* **Assignment**:
Copy the lines exactly as they appear, starting with the first line of the records and ending with the line that contains "To acquire training".
+++ Data records +++
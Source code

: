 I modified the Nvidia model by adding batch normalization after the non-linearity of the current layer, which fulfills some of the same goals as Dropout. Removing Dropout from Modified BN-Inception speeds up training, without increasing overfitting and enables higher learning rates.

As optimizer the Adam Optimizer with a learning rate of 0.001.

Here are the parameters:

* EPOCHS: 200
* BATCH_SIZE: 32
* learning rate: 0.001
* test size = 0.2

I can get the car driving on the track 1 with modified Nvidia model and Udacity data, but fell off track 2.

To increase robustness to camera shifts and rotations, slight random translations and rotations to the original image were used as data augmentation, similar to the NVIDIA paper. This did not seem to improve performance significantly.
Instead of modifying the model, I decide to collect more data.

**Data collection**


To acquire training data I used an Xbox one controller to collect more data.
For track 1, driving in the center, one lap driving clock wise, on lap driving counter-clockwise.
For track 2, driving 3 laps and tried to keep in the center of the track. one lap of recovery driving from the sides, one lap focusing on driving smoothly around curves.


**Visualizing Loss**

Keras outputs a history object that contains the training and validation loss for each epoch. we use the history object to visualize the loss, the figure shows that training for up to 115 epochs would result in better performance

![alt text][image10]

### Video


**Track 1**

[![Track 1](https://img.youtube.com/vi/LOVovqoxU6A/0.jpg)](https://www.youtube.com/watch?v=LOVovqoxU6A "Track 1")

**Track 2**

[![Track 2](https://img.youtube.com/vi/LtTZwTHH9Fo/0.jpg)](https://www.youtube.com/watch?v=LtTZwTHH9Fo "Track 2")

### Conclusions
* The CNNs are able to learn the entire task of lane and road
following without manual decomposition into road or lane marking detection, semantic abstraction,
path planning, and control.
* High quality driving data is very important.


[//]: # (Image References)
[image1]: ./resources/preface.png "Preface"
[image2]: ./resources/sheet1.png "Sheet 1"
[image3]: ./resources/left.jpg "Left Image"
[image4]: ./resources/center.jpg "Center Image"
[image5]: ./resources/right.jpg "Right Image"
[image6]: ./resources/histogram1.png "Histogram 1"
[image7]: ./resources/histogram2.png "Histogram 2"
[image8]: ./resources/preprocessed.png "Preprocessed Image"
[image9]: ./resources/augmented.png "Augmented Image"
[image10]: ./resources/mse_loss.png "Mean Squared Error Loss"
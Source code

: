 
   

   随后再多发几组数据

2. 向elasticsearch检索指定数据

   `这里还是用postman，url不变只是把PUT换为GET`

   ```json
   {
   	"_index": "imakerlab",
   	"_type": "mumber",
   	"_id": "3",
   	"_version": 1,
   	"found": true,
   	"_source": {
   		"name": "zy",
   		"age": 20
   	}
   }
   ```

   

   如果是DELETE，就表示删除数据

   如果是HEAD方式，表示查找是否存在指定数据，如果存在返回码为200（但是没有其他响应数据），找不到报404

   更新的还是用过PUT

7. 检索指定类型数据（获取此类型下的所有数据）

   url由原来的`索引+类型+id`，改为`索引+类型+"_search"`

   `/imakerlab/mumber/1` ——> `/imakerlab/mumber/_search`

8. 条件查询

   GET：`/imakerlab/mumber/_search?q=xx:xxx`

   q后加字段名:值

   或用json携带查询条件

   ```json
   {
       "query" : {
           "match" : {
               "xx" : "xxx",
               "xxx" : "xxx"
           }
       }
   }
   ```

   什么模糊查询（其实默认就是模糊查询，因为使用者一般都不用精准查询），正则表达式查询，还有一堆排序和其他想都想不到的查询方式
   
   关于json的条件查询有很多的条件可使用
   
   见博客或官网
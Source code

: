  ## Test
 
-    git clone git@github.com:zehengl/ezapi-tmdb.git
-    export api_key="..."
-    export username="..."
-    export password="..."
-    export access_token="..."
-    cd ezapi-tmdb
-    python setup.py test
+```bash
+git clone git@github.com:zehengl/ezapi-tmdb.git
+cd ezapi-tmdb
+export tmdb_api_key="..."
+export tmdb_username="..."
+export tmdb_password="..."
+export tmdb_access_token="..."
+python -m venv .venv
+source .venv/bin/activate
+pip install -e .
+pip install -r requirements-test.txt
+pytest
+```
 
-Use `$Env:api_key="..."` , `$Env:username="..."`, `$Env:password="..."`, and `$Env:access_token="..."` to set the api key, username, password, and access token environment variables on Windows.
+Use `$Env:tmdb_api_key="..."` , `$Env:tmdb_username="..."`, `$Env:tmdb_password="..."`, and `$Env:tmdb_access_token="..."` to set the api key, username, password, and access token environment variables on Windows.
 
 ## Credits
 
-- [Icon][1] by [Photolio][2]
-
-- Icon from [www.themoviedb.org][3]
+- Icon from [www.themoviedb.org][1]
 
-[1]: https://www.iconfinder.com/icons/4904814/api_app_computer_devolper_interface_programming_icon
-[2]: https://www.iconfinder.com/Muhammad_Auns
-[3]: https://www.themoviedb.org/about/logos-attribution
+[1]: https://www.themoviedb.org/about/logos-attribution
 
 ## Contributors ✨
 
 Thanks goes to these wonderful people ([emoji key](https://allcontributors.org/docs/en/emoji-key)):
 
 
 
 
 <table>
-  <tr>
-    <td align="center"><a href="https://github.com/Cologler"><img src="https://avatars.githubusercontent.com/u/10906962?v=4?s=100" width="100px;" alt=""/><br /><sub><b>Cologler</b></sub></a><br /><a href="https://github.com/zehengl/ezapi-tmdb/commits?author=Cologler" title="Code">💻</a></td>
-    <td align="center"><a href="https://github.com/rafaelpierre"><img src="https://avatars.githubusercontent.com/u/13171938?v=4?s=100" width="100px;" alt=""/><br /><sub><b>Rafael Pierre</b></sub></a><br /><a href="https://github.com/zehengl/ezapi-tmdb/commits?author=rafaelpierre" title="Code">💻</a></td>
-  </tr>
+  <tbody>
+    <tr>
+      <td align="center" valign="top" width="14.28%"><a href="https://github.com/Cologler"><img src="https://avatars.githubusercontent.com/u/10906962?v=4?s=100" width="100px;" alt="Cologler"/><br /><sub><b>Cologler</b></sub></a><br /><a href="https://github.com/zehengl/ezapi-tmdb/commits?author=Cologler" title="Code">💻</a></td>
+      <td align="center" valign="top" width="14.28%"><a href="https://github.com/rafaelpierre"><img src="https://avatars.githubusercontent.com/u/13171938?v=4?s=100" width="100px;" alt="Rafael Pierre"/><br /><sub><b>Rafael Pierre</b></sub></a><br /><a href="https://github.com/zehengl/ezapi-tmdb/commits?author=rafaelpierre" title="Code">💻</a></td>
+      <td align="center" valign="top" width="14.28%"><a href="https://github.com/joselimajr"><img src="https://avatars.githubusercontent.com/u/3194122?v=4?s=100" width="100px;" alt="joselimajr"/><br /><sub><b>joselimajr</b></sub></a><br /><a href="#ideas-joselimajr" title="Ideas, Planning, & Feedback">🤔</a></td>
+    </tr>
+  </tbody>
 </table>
+++
* **Solved exercise**:
Source code

: I modified the Nvidia model by adding batch normalization after the non-linearity of the current layer, which fulfills some of the same goals as Dropout. Removing Dropout from Modified BN-Inception speeds up training, without increasing overfitting and enables higher learning rates.

As optimizer the Adam Optimizer with a learning rate of 0.001.

Here are the parameters:

* EPOCHS: 200
* BATCH_SIZE: 32
* learning rate: 0.001
* test size = 0.2

I can get the car driving on the track 1 with modified Nvidia model and Udacity data, but fell off track 2.

To increase robustness to camera shifts and rotations, slight random translations and rotations to the original image were used as data augmentation, similar to the NVIDIA paper. This did not seem to improve performance significantly.
Instead of modifying the model, I decide to collect more data.

**Data collection**


To acquire training data I used an Xbox one controller to collect more data.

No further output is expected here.